What you have to do>
Using the records below, quote only the span that opens with the line containing "关于中国学术期刊标准化数据库系统工程的进展[EB/OL]. (1998-08-16)[1998-10-04]. <a" and closes with the line containing "1993, 19(2): 199-215.</div>", exactly and inclusively.

════════════════

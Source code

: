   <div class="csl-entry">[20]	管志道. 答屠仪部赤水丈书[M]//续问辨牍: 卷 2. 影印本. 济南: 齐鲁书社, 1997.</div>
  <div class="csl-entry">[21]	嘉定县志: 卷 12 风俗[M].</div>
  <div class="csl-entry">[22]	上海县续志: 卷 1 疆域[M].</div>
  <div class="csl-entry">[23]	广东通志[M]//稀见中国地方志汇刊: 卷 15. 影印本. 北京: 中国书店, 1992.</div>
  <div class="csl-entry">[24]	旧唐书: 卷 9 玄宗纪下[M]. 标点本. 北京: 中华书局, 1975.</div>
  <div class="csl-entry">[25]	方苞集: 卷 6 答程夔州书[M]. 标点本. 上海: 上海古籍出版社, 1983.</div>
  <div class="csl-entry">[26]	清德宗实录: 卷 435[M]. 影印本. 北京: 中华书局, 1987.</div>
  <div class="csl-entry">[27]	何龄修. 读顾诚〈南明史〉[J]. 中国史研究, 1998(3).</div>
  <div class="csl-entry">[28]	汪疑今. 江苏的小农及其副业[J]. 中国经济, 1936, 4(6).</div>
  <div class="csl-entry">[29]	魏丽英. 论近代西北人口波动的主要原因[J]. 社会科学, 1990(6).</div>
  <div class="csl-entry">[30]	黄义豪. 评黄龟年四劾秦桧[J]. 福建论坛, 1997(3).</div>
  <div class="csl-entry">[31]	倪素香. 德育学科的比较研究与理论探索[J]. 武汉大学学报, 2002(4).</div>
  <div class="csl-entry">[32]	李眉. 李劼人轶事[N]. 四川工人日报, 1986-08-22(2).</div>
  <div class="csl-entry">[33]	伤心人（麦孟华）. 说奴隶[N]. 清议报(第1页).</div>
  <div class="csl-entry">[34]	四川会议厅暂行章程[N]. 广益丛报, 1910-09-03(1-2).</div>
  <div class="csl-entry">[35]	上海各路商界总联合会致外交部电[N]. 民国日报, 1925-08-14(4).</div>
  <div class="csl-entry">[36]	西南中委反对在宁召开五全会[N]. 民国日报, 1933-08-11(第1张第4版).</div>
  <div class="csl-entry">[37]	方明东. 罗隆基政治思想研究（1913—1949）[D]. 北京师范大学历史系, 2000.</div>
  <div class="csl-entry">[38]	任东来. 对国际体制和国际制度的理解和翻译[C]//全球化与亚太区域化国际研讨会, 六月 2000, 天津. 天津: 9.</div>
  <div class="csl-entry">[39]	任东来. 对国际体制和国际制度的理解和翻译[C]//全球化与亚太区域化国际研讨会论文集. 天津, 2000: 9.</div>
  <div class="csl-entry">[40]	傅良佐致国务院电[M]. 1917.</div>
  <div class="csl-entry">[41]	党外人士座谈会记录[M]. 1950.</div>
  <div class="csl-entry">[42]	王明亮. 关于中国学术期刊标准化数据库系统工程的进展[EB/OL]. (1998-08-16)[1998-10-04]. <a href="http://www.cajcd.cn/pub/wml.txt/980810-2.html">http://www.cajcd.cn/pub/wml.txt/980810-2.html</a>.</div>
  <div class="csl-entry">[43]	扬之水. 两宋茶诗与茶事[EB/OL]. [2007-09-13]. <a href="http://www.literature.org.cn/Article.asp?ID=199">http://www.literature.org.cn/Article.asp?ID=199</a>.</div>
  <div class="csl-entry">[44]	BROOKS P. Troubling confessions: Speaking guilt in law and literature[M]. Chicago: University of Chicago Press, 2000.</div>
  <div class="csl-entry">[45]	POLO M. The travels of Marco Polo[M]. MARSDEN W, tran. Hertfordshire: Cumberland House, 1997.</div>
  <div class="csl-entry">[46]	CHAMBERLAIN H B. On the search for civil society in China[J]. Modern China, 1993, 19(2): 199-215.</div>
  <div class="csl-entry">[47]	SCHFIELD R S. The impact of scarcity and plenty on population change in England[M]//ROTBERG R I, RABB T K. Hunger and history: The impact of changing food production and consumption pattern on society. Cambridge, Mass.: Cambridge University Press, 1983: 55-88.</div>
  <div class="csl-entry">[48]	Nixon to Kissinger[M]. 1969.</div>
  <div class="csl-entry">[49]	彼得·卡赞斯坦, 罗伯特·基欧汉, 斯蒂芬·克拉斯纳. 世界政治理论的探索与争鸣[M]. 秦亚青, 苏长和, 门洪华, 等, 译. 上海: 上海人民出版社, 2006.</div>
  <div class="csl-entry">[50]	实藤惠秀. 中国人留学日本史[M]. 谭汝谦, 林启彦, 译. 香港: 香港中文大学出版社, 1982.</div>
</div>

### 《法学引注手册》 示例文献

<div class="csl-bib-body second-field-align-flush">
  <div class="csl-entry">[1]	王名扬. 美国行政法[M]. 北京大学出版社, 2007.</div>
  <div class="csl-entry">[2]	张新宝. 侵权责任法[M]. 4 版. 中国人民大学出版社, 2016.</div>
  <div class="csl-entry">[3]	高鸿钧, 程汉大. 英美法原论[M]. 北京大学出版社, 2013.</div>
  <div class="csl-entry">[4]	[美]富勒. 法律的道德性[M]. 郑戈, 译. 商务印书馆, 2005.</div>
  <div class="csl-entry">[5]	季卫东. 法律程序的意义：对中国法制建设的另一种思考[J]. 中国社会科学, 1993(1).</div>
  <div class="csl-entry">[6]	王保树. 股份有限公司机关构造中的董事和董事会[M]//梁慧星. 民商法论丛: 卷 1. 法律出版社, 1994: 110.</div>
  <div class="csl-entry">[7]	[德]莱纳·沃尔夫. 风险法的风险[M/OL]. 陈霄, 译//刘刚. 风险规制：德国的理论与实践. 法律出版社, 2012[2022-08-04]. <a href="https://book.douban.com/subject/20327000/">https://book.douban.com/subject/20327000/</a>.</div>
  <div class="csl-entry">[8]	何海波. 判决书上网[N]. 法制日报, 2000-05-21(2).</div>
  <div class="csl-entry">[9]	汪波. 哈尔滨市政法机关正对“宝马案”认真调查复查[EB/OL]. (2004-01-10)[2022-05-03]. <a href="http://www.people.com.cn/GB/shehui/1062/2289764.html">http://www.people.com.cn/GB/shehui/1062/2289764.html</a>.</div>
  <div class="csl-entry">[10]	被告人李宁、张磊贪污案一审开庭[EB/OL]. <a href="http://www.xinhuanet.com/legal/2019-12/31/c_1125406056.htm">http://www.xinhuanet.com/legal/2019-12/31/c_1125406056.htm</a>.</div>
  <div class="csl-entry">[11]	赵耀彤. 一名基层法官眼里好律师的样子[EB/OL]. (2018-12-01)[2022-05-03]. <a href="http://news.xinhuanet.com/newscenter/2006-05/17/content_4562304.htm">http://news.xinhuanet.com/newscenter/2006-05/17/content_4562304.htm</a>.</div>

════════════════

Your response>
  <div class="csl-entry">[42]	王明亮. 关于中国学术期刊标准化数据库系统工程的进展[EB/OL]. (1998-08-16)[1998-10-04]. <a href="http://www.cajcd.cn/pub/wml.txt/980810-2.html">http://www.cajcd.cn/pub/wml.txt/980810-2.html</a>.</div>
  <div class="csl-entry">[43]	扬之水. 两宋茶诗与茶事[EB/OL]. [2007-09-13]. <a href="http://www.literature.org.cn/Article.asp?ID=199">http://www.literature.org.cn/Article.asp?ID=199</a>.</div>
  <div class="csl-entry">[44]	BROOKS P. Troubling confessions: Speaking guilt in law and literature[M]. Chicago: University of Chicago Press, 2000.</div>
  <div class="csl-entry">[45]	POLO M. The travels of Marco Polo[M]. MARSDEN W, tran. Hertfordshire: Cumberland House, 1997.</div>
  <div class="csl-entry">[46]	CHAMBERLAIN H B. On the search for civil society in China[J]. Modern China, 1993, 19(2): 199-215.</div>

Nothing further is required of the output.